[Task item]
Word for word, print every entry below.

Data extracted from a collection
== Segment start ==
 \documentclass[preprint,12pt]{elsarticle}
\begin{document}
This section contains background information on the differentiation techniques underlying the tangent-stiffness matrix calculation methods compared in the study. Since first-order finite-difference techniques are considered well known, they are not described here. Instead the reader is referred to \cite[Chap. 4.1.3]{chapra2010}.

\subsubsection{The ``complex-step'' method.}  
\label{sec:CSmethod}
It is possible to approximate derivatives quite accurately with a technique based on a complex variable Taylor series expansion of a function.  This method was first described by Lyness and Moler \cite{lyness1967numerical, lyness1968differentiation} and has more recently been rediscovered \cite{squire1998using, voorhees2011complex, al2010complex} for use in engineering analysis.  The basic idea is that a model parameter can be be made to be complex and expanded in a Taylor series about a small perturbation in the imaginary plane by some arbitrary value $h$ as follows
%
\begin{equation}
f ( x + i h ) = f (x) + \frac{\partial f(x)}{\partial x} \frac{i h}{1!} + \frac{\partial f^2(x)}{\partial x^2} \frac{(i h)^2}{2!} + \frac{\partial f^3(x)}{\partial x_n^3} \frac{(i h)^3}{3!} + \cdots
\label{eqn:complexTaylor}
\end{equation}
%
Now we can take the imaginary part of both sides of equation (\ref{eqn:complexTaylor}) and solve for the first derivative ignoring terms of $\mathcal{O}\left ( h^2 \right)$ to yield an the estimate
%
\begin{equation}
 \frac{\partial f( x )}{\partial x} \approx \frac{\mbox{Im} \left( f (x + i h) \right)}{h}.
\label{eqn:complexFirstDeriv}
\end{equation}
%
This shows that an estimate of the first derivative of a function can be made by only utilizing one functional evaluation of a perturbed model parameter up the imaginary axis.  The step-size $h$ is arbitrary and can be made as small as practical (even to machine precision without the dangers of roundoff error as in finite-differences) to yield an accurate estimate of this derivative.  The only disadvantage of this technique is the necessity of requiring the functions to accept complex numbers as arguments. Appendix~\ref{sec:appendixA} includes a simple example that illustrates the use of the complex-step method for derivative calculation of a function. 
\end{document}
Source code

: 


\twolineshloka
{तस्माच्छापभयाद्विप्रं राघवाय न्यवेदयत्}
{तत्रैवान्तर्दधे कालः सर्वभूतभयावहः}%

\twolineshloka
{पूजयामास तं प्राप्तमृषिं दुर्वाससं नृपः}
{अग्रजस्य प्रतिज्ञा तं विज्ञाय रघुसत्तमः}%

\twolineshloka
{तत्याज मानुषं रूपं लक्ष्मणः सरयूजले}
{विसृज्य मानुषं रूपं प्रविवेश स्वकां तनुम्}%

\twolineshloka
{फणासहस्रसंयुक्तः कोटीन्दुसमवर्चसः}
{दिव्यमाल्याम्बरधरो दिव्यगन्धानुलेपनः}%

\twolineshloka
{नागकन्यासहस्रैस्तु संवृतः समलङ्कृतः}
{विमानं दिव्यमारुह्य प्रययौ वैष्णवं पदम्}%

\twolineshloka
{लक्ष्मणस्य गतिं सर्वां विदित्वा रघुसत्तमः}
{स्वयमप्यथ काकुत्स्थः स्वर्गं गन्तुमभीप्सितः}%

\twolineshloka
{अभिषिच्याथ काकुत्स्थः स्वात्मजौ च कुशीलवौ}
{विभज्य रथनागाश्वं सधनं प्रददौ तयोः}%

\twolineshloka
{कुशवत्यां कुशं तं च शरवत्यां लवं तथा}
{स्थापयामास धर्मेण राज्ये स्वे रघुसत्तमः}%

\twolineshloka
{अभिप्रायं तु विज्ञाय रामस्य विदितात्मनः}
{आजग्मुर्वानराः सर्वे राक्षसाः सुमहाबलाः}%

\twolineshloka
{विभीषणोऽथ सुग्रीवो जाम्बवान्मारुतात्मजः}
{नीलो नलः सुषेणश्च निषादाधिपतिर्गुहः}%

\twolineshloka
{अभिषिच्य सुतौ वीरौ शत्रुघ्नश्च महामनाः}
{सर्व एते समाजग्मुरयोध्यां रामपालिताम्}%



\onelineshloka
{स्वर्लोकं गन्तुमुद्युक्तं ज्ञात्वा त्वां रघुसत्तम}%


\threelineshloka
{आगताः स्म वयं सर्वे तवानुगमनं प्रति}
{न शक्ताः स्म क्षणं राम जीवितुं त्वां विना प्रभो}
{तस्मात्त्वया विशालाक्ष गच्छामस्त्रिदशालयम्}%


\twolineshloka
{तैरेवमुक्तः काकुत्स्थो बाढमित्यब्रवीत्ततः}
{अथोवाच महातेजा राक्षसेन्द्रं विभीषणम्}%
== Segment end ==
[Answer box]
 \documentclass[preprint,12pt]{elsarticle}
\begin{document}
This section contains background information on the differentiation techniques underlying the tangent-stiffness matrix calculation methods compared in the study. Since first-order finite-difference techniques are considered well known, they are not described here. Instead the reader is referred to \cite[Chap. 4.1.3]{chapra2010}.

\subsubsection{The ``complex-step'' method.}  
\label{sec:CSmethod}
It is possible to approximate derivatives quite accurately with a technique based on a complex variable Taylor series expansion of a function.  This method was first described by Lyness and Moler \cite{lyness1967numerical, lyness1968differentiation} and has more recently been rediscovered \cite{squire1998using, voorhees2011complex, al2010complex} for use in engineering analysis.  The basic idea is that a model parameter can be be made to be complex and expanded in a Taylor series about a small perturbation in the imaginary plane by some arbitrary value $h$ as follows
%
\begin{equation}
f ( x + i h ) = f (x) + \frac{\partial f(x)}{\partial x} \frac{i h}{1!} + \frac{\partial f^2(x)}{\partial x^2} \frac{(i h)^2}{2!} + \frac{\partial f^3(x)}{\partial x_n^3} \frac{(i h)^3}{3!} + \cdots
\label{eqn:complexTaylor}
\end{equation}
%
Now we can take the imaginary part of both sides of equation (\ref{eqn:complexTaylor}) and solve for the first derivative ignoring terms of $\mathcal{O}\left ( h^2 \right)$ to yield an the estimate
%
\begin{equation}
 \frac{\partial f( x )}{\partial x} \approx \frac{\mbox{Im} \left( f (x + i h) \right)}{h}.
\label{eqn:complexFirstDeriv}
\end{equation}
%
This shows that an estimate of the first derivative of a function can be made by only utilizing one functional evaluation of a perturbed model parameter up the imaginary axis.  The step-size $h$ is arbitrary and can be made as small as practical (even to machine precision without the dangers of roundoff error as in finite-differences) to yield an accurate estimate of this derivative.  The only disadvantage of this technique is the necessity of requiring the functions to accept complex numbers as arguments. Appendix~\ref{sec:appendixA} includes a simple example that illustrates the use of the complex-step method for derivative calculation of a function. 
\end{document}
Source code

: 


\twolineshloka
{तस्माच्छापभयाद्विप्रं राघवाय न्यवेदयत्}
{तत्रैवान्तर्दधे कालः सर्वभूतभयावहः}%

\twolineshloka
{पूजयामास तं प्राप्तमृषिं दुर्वाससं नृपः}
{अग्रजस्य प्रतिज्ञा तं विज्ञाय रघुसत्तमः}%

\twolineshloka
{तत्याज मानुषं रूपं लक्ष्मणः सरयूजले}
{विसृज्य मानुषं रूपं प्रविवेश स्वकां तनुम्}%

\twolineshloka
{फणासहस्रसंयुक्तः कोटीन्दुसमवर्चसः}
{दिव्यमाल्याम्बरधरो दिव्यगन्धानुलेपनः}%

\twolineshloka
{नागकन्यासहस्रैस्तु संवृतः समलङ्कृतः}
{विमानं दिव्यमारुह्य प्रययौ वैष्णवं पदम्}%

\twolineshloka
{लक्ष्मणस्य गतिं सर्वां विदित्वा रघुसत्तमः}
{स्वयमप्यथ काकुत्स्थः स्वर्गं गन्तुमभीप्सितः}%

\twolineshloka
{अभिषिच्याथ काकुत्स्थः स्वात्मजौ च कुशीलवौ}
{विभज्य रथनागाश्वं सधनं प्रददौ तयोः}%

\twolineshloka
{कुशवत्यां कुशं तं च शरवत्यां लवं तथा}
{स्थापयामास धर्मेण राज्ये स्वे रघुसत्तमः}%

\twolineshloka
{अभिप्रायं तु विज्ञाय रामस्य विदितात्मनः}
{आजग्मुर्वानराः सर्वे राक्षसाः सुमहाबलाः}%

\twolineshloka
{विभीषणोऽथ सुग्रीवो जाम्बवान्मारुतात्मजः}
{नीलो नलः सुषेणश्च निषादाधिपतिर्गुहः}%

\twolineshloka
{अभिषिच्य सुतौ वीरौ शत्रुघ्नश्च महामनाः}
{सर्व एते समाजग्मुरयोध्यां रामपालिताम्}%



\onelineshloka
{स्वर्लोकं गन्तुमुद्युक्तं ज्ञात्वा त्वां रघुसत्तम}%


\threelineshloka
{आगताः स्म वयं सर्वे तवानुगमनं प्रति}
{न शक्ताः स्म क्षणं राम जीवितुं त्वां विना प्रभो}
{तस्मात्त्वया विशालाक्ष गच्छामस्त्रिदशालयम्}%


\twolineshloka
{तैरेवमुक्तः काकुत्स्थो बाढमित्यब्रवीत्ततः}
{अथोवाच महातेजा राक्षसेन्द्रं विभीषणम्}%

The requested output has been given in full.